John Cameron Mitchell

       Darkness. Humidifier. White noise machine set on “rain.” Raindrops on window. Skin damp. Throat dry. Eyes blurred. Penis erect and inanimate. Glass of water while peeing: long and fragrant. Dried-up contact lens on the toilet seat. Bath pillow and special attachment to fill tub to rim (Bed, Bath & Beyond). Near-scalding, so body tenses before relaxing. Final squirt of urine. Disperse with hand. Muscles recovering from shock of sleep. Dry and stretch while oatmeal cooks. Eat. Recover from shock of meal.

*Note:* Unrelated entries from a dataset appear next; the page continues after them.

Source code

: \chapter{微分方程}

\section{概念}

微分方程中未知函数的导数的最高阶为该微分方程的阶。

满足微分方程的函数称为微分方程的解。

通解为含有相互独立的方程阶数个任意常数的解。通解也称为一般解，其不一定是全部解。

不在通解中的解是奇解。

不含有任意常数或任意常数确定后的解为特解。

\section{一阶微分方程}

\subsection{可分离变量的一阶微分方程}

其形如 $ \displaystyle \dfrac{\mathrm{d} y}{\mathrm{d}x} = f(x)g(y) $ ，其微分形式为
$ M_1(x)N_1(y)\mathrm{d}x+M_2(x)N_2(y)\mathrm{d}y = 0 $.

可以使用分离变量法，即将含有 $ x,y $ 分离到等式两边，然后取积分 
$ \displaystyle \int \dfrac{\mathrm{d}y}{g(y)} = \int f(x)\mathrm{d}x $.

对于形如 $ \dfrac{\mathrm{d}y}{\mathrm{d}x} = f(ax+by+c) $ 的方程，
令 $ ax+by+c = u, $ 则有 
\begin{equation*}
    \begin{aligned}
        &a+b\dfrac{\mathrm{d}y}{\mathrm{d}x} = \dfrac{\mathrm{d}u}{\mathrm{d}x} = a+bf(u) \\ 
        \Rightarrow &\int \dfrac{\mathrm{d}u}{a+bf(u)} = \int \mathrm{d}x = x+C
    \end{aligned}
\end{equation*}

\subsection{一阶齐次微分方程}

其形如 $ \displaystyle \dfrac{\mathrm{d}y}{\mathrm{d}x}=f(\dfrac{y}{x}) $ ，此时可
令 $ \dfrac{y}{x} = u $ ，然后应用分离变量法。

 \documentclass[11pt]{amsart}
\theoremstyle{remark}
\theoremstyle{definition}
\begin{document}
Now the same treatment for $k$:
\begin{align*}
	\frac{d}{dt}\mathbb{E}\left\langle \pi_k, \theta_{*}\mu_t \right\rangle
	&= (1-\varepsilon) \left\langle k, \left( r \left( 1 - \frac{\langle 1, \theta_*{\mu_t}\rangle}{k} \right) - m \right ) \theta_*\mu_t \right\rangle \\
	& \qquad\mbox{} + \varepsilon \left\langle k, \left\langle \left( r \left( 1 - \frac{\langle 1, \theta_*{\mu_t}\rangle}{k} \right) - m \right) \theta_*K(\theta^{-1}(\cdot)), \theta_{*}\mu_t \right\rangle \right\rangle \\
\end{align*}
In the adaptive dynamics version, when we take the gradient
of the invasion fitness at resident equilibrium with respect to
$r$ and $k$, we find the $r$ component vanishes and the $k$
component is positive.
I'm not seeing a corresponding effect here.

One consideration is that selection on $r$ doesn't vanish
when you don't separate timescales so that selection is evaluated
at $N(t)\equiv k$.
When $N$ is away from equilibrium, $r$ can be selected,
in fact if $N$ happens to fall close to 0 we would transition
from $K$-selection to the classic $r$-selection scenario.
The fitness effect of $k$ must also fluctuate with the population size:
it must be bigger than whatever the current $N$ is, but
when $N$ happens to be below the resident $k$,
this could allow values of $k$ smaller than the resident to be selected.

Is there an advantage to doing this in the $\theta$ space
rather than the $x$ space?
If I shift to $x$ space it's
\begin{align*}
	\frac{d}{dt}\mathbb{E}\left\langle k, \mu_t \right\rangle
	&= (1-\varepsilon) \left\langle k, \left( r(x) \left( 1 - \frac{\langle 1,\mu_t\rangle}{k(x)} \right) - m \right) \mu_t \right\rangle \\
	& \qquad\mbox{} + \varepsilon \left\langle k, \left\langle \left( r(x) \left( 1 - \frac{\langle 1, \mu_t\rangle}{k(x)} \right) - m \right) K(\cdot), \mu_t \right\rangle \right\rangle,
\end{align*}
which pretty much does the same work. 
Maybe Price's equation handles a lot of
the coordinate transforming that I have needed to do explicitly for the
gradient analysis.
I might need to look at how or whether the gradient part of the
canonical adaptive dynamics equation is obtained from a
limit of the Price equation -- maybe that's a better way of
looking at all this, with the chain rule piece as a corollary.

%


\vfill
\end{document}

Make calls. Bundle up. Step outside. New York Times from Iraqis. Orange juice from Koreans. Latte from Starbucks. Flirt with counterboy. Recover from shock of flirting. Run into actor friend recovering from bad miniseries. He’s rereading a movie he turned down that turned out to be good. Where did he go wrong? Go for sushi. Recover at home. Vocal warm-up. Walk to theater. Say hi to elevator operator. Enter freezing dressing room. Place wet costumes on radiator. Put on Emmylou Harris. Make tea. Look out window at Statue of Liberty. Feel really good. Great NPR reporter. Answer questions on tape. Shake his hand. Start makeup. Greet my dresser. Greet band. Don wig and dress. Pee standing up–dark and fishy. “Places!” on loudspeaker. Elevator down. Band rubs falsies for luck. Sing “Nessun dorma” in hallway. Stage manager cues me. “Oh Beautiful” begins on electric guitar. Walk down center aisle. Great audience. Fun show. Laugh at mistakes. Elevator back up. Loudspeaker in dressing room: “Glenn Close, Bobby Kennedy Jr., and the B52s on their way up to see you.” Kisses. Flowers. Surrealism. Walk home in rain. Pizza. CNN. Discovery Channel. Slate magazine diary. Pee–pale and unscented. Bath. Penis erect and animate. Eyes blurred. White noise machine. Humidifier. Darkness.